I’m afraid of what you will think of me.

So before I even give you the chance to judge me, I judge myself. And any thought, emotion, belief, or experience that I believe you will deem inappropriate, I stuff away and hide.

But I can’t hide them completely.

  • Stuff anger and it will emerge unexpectedly as rage.
  • Stuff shame or fear of being unlovable, and it will often show up as excess weight.
  • Stuff sadness or grief, and it will show up as depression.
  • Stuff feelings deeply enough and they will show up as illness in your body.

If you are not getting the body—or life—that you want, chances are that there are inner blocks that are literally weighing you down.

Uncovering these blocks and moving through them is a lot like peeling an onion.

There are layers of them and you have to remove a top layer before you can remove the next underlying layer.

I was surprised to uncover a layer of my own during my Beautiful Inside and Out interview on Tuesday night with Jodie Rodenbaugh. (If you want to listen to the interview, sign up here in the next 48 hours and I’ll send you the recording. http://loveyourwayslim.com/beautiful-inside-and-out/)

Jodie—for the first time—revealed how the step-father of a friend had made sexually infused remarks to her starting at about the age of 11 and culminating at age 13 with his actually touching her.

She talked about the confusion she felt because her body felt pleasure, but her mind did not.

That was the trigger for me.

While I’ve written about my healing around the abuse from my father to help others find peace, what I didn’t realize was there was another layer—one that I still held self-judgment about and fear about what others would think.

But my commitment to myself is to acknowledge and feel all of my emotions, because I no longer what to be trapped by old thoughts, feelings, and beliefs that do not serve me.

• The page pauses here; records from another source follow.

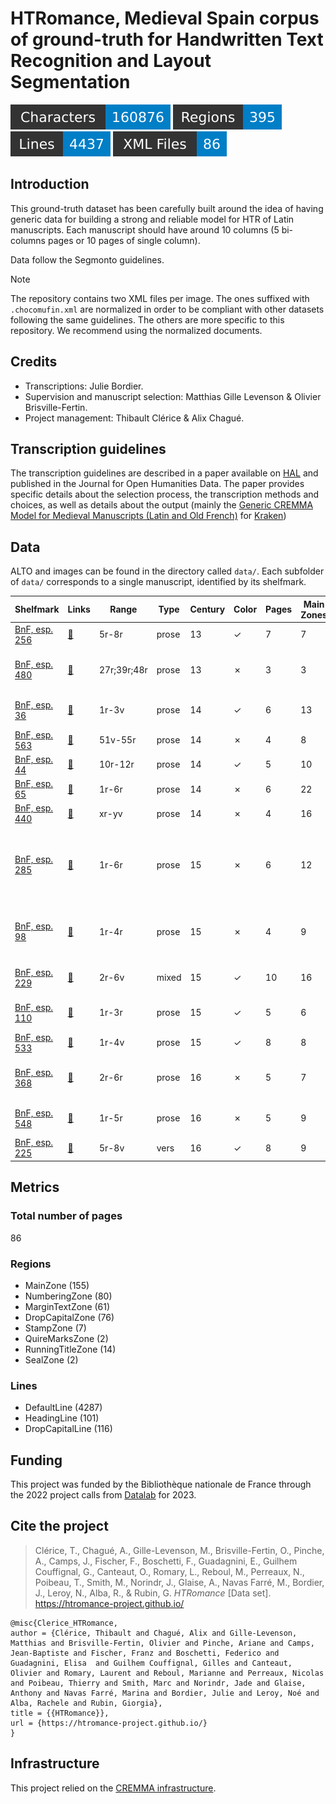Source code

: HTRomance, Medieval Spain corpus of ground-truth for Handwritten Text Recognition
  and Layout Segmentation
=====================
![characters badge](badges/characters.svg) ![regions badge](badges/regions.svg) ![lines badge](badges/lines.svg) ![files badge](badges/files.svg)

<!-- Custom Zone -->

## Introduction

This ground-truth dataset has been carefully built around the idea of having generic data for building a strong and reliable model for HTR of Latin manuscripts. Each manuscript should have around 10 columns (5 bi-columns pages or 10 pages of single column).

Data follow the Segmonto guidelines.

> [!NOTE]
> The repository contains two XML files per image. The ones suffixed with `.chocomufin.xml` are normalized in order to be compliant with other datasets following the same guidelines. The others are more specific to this repository. We recommend using the normalized documents.


## Credits

- Transcriptions: Julie Bordier.
- Supervision and manuscript selection: Matthias Gille Levenson & Olivier Brisville-Fertin.
- Project management: Thibault Clérice & Alix Chagué.

<!-- Rien ne doit être modifié manuellement après la balise Start Auto -->

<!-- Start Auto -->

## Transcription guidelines

The transcription guidelines are described in a paper available on [HAL](https://hal-enc.archives-ouvertes.fr/hal-03828353) and published in the Journal for Open Humanities Data. The paper provides specific details about the selection process, the transcription methods and choices, as well as details about the output (mainly the [Generic CREMMA Model for Medieval Manuscripts (Latin and Old French)](https://zenodo.org/record/7234166#.Y7f69afMJhE) for [Kraken](https://kraken.re))

## Data

ALTO and images can be found in the directory called `data/`. Each subfolder of `data/` corresponds to a 
single manuscript, identified by its shelfmark.

<!-- BeginTable -->

| Shelfmark                                                         | Links                  | Range       | Type   |   Century | Color   |   Pages |   Main Zones |   Lines |   Characters | Genre   | Content                                                                 |
|-------------------------------------------------------------------|------------------------|-------------|--------|-----------|---------|---------|--------------|---------|--------------|---------|-------------------------------------------------------------------------|
| [BnF, esp. 256](https://gallica.bnf.fr/ark:/12148/btv1b525184396) | [📁](data/bnf-esp-256) | 5r-8r       | prose  |        13 | ✓       |       7 |            7 |     257 |        12871 |         | Fuero Juzgo                                                             |
| [BnF, esp. 480](https://gallica.bnf.fr/ark:/12148/btv1b100347425) | [📁](data/bnf-esp-480) | 27r;39r;48r | prose  |        13 | ✗       |       3 |            3 |      80 |        11143 |         | Documents relatifs à l'hôpital de Burgos                                |
| [BnF, esp. 36](https://gallica.bnf.fr/ark:/12148/btv1b100295099)  | [📁](data/bnf-esp-36)  | 1r-3v       | prose  |        14 | ✓       |       6 |           13 |     471 |        14544 |         | Libro del caballero Zifar                                               |
| [BnF, esp. 563](https://gallica.bnf.fr/ark:/12148/btv1b100335333) | [📁](data/bnf-esp-563) | 51v-55r     | prose  |        14 | ✗       |       4 |            8 |     238 |        11786 |         | Canon d'Avicenne                                                        |
| [BnF, esp. 44](https://gallica.bnf.fr/ark:/12148/btv1b52506309k)  | [📁](data/bnf-esp-44)  | 10r-12r     | prose  |        14 | ✓       |       5 |           10 |     433 |        12924 |         | Légende dorée                                                           |
| [BnF, esp. 65](https://gallica.bnf.fr/ark:/12148/btv1b100361755)  | [📁](data/bnf-esp-65)  | 1r-6r       | prose  |        14 | ✗       |       6 |           22 |     739 |        16780 |         | Fors de Navarre                                                         |
| [BnF, esp. 440](https://gallica.bnf.fr/ark:/12148/btv1b10033502d) | [📁](data/bnf-esp-440) | xr-yv       | prose  |        14 | ✗       |       4 |           16 |     355 |         8233 |         | Siete Partidas                                                          |
| [BnF, esp. 285](https://gallica.bnf.fr/ark:/12148/btv1b100345896) | [📁](data/bnf-esp-285) | 1r-6r       | prose  |        15 | ✗       |       6 |           12 |     296 |         7100 |         | El linaje donde bienen fijos e fijas de don fray Fernand Perez de Ayala |
| [BnF, esp. 98](https://gallica.bnf.fr/ark:/12148/btv1b100327930)  | [📁](data/bnf-esp-98)  | 1r-4r       | prose  |        15 | ✗       |       4 |            9 |     244 |        11967 |         | Ordinacions fetes per lo molt alt senyor en P[ere]                      |
| [BnF, esp. 229](https://gallica.bnf.fr/ark:/12148/btv1b8436399x)  | [📁](data/bnf-esp-229) | 2r-6v       | mixed  |        15 | ✓       |      10 |           16 |     446 |        12096 |         | Laberinto de Fortuna et gloses                                          |
| [BnF, esp. 110](https://gallica.bnf.fr/ark:/12148/btv1b53158458z) | [📁](data/bnf-esp-110) | 1r-3r       | prose  |        15 | ✓       |       5 |            6 |     181 |        12897 |         | Suma de los reyes de España                                             |
| [BnF, esp. 533](https://gallica.bnf.fr/ark:/12148/btv1b52501946f) | [📁](data/bnf-esp-533) | 1r-4v       | prose  |        15 | ✓       |       8 |            8 |     226 |         8511 |         | Bursario                                                                |
| [BnF, esp. 368](https://gallica.bnf.fr/ark:/12148/btv1b100360337) | [📁](data/bnf-esp-368) | 2r-6r       | prose  |        16 | ✗       |       5 |            7 |     156 |         7587 |         | Dialogos de los grados de perfecion..                                   |
| [BnF, esp. 548](https://gallica.bnf.fr/ark:/12148/btv1b100335316) | [📁](data/bnf-esp-548) | 1r-5r       | prose  |        16 | ✗       |       5 |            9 |     184 |         6624 |         | Ordonnances des consuls de la mer                                       |
| [BnF, esp. 225](https://gallica.bnf.fr/ark:/12148/btv1b8452205t)  | [📁](data/bnf-esp-225) | 5r-8v       | vers   |        16 | ✓       |       8 |            9 |     198 |         5790 |         | Chansonnier catalan                                                     |

<!-- EndTable -->

## Metrics

<!-- StartMetric -->

### Total number of pages

86

### Regions

- MainZone (155)
- NumberingZone (80)
- MarginTextZone (61)
- DropCapitalZone (76)
- StampZone (7)
- QuireMarksZone (2)
- RunningTitleZone (14)
- SealZone (2)

### Lines

- DefaultLine (4287)
- HeadingLine (101)
- DropCapitalLine (116)

<!-- EndMetric -->

## Funding

This project was funded by the Bibliothèque nationale de France through the 2022 project calls from
[Datalab](https://www.bnf.fr/fr/bnf-datalab) for 2023.

## Cite the project

> Clérice, T., Chagué, A., Gille-Levenson, M., Brisville-Fertin, O., Pinche, A., Camps, J., Fischer, F., Boschetti, F., Guadagnini, E., Guilhem Couffignal, G., Canteaut, O., Romary, L., Reboul, M., Perreaux, N., Poibeau, T., Smith, M., Norindr, J., Glaise, A., Navas Farré, M., Bordier, J., Leroy, N., Alba, R., & Rubin, G. *HTRomance* [Data set]. https://htromance-project.github.io/
```
@misc{Clerice_HTRomance,
author = {Clérice, Thibault and Chagué, Alix and Gille-Levenson, Matthias and Brisville-Fertin, Olivier and Pinche, Ariane and Camps, Jean-Baptiste and Fischer, Franz and Boschetti, Federico and Guadagnini, Elisa  and Guilhem Couffignal, Gilles and Canteaut, Olivier and Romary, Laurent and Reboul, Marianne and Perreaux, Nicolas and Poibeau, Thierry and Smith, Marc and Norindr, Jade and Glaise, Anthony and Navas Farré, Marina and Bordier, Julie and Leroy, Noé and Alba, Rachele and Rubin, Giorgia},
title = {{HTRomance}},
url = {https://htromance-project.github.io/}
}
```

## Infrastructure

This project relied on the [CREMMA infrastructure](https://www.dim-map.fr/projets-soutenus/cremma/).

I want to be the best and brightest version of me—and that means participating in the art of extreme self-acceptance.

Part of the process of extreme self-acceptance is to:

  • Look at what you have been avoiding. You have to be aware of something before you can actually address it.
  • Allow yourself to feel the emotions. Most often, we fear feeling negative emotions, but the reality is the fear of them is worse than fully experiencing them. In fact, it is often cathartic to feel pain, sadness, grief, etc. You must fully embrace all of your emotions. You can’t feel joy if you don’t allow yourself to feel it’s opposite.
  • Change your perception. How can you view the experience differently? What gifts or clarity did it give you? How did it move you forward in your life? How can you forgive the people involved—including yourself? You have to stop being the victim in your mind to stop being the victim in your life.
  • Accept it about yourself. Self-love is not about picking and choosing the parts of yourself that are lovable. It’s not about contorting yourself to be lovable to others. It’s loving the light and dark of yourself. It’s loving the things you judge and fear others will judge, as well as the gifts and blessings you bring to the world. Truly, you can’t know yourself as loving if you don’t also know yourself as someone who is the opposite of loving. The key is to then choose Who you want to be moving forward—and love yourself no matter what.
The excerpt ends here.